Don lives and works on a cruise ship seven days a week, for four-month stretches. As a high-ranking senior officer of the ship, he’s in charge of all passenger movement, activities, and what he calls “everything except steering, cooking, and cleaning.” The chief communicator on board, he issues a daily bulletin and even hosts a TV talk show featuring the lecturers and entertainers booked for that cruise. It all comes back to Don’s love of performing when he emcees the evening show, sometimes sings, and always acts as the warm and welcoming figurehead of the ship.
“In my early days as a cruise director, I was speaking to two ladies off stage, and they said I seemed more homespun than when I was on stage. That bothered me. So I try to carry myself naturally. It’s not so easy to come across as sincere when you’re talking to 1,200 people a day, but that’s who I really want to be,” he says.
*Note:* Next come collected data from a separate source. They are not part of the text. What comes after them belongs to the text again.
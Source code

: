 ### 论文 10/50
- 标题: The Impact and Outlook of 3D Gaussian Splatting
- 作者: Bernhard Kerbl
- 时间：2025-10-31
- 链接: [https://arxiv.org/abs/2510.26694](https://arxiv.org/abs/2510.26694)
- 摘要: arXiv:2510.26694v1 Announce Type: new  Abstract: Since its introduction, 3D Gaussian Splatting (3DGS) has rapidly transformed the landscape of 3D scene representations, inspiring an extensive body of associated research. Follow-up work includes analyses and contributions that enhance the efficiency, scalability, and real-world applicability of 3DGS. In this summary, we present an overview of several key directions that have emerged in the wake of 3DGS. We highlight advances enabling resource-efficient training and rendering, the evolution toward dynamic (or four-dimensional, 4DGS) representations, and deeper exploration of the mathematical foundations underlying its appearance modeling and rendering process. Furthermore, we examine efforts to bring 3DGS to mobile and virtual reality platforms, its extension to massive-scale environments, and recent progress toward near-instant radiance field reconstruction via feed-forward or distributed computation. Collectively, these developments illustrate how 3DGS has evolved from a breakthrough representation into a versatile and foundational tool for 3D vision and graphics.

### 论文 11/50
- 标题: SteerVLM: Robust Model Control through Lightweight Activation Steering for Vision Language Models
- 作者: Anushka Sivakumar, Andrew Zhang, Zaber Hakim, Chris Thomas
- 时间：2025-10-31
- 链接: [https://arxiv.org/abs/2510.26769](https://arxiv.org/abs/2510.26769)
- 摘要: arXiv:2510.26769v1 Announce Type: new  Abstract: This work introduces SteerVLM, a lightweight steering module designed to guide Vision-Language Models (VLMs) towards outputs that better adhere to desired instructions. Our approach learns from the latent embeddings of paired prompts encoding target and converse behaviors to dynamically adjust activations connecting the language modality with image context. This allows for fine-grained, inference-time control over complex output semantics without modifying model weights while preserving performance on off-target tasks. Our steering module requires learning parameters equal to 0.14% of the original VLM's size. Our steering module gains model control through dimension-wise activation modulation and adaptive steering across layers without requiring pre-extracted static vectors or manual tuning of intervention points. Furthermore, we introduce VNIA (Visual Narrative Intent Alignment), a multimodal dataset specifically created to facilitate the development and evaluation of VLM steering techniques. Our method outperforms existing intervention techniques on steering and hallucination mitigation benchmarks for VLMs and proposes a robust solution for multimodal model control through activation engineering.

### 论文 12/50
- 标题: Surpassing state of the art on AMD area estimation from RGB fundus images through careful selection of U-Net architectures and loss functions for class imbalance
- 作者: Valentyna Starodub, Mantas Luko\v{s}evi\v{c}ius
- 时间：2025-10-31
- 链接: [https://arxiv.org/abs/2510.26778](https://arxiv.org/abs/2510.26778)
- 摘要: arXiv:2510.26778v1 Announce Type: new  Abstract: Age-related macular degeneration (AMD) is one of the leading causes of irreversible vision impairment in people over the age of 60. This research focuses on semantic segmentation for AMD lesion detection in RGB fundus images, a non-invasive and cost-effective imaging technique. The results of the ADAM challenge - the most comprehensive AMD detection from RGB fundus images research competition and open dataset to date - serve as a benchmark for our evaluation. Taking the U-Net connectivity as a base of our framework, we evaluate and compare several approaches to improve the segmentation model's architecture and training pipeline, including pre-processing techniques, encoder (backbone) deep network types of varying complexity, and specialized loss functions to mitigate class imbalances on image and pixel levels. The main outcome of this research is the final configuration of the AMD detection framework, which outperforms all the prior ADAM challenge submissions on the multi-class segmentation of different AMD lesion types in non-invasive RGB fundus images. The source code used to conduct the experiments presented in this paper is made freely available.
Don’s talents were honed in many venues over the years. Before, during, and after his time at Catlin Gabel he performed frequently in community musical theater—even during his senior year in Guadalajara, Mexico, where his parents had moved. He went to the School of Performing and Variety Arts at the United States International University in San Diego, then graduated from the American Academy of Dramatic Arts in Los Angeles. Besides singing and dancing, he worked as an announcer for a trivia show on Financial News Network, a songwriter and recorded singer, and a jingle writer for and actor in commercials. His life became what it is today when an agent asked if he’d like to perform on a cruise ship. “And I never had a regular job again,” he says.
It’s not an ideal life for most people, he says. “The novelty of being on a ship wears off. I can’t wait to get back home so I can read the morning newspaper, make my own coffee, watch David Letterman, and go to the supermarket to see new products. Being on land for me is like being on a cruise ship for others. After I’m back on the ship I’m not so excited to ‘take a cruise.’ But after five days I get an adrenaline rush: ‘I love this! This is so nice!’”
“Cruises are a really just a different angle of show business,” he says. “Theaters in cruise ships can seat more than 1,000 people in more professional venues than in many cities and towns. This aspect of entertainment was the role I played in 'Fluke’s Follies' at Catlin Gabel (with many thanks to the tolerance and care of teachers Sid Eaton and Pru Twohy!). I put together a show, handled the technical aspects, and cast the show and performed in it. I didn’t know anything about cruise ships when I was in high school, but I’m essentially doing the same things now.”